Your assignment: Every line in the listing below that holds the word "data" should be returned.

────────────────────────────────────────

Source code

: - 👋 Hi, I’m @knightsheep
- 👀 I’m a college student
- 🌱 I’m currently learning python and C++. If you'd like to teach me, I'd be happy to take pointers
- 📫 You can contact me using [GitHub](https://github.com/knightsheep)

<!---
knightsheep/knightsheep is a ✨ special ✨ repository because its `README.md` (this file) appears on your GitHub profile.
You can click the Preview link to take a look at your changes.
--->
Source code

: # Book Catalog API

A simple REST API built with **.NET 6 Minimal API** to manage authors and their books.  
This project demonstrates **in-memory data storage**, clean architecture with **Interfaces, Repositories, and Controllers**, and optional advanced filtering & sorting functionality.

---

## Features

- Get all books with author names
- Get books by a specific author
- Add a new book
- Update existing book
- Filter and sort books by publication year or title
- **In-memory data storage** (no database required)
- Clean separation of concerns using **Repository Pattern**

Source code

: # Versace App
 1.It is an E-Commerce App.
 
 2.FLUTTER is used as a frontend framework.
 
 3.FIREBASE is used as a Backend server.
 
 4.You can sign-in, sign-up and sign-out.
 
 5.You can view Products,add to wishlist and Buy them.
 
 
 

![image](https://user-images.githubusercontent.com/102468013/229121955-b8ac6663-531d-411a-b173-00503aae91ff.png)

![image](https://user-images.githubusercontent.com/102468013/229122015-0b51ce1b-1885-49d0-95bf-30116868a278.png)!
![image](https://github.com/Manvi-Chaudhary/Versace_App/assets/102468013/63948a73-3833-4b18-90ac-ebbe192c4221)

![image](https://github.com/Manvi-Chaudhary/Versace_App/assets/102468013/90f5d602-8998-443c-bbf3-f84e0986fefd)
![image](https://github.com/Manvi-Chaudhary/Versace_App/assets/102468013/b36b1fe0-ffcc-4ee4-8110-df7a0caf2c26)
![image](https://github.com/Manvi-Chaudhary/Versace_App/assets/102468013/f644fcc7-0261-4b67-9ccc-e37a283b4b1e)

────────────────────────────────────────

Written answer:
This project demonstrates **in-memory data storage**, clean architecture with **Interfaces, Repositories, and Controllers**, and optional advanced filtering & sorting functionality.
- **In-memory data storage** (no database required)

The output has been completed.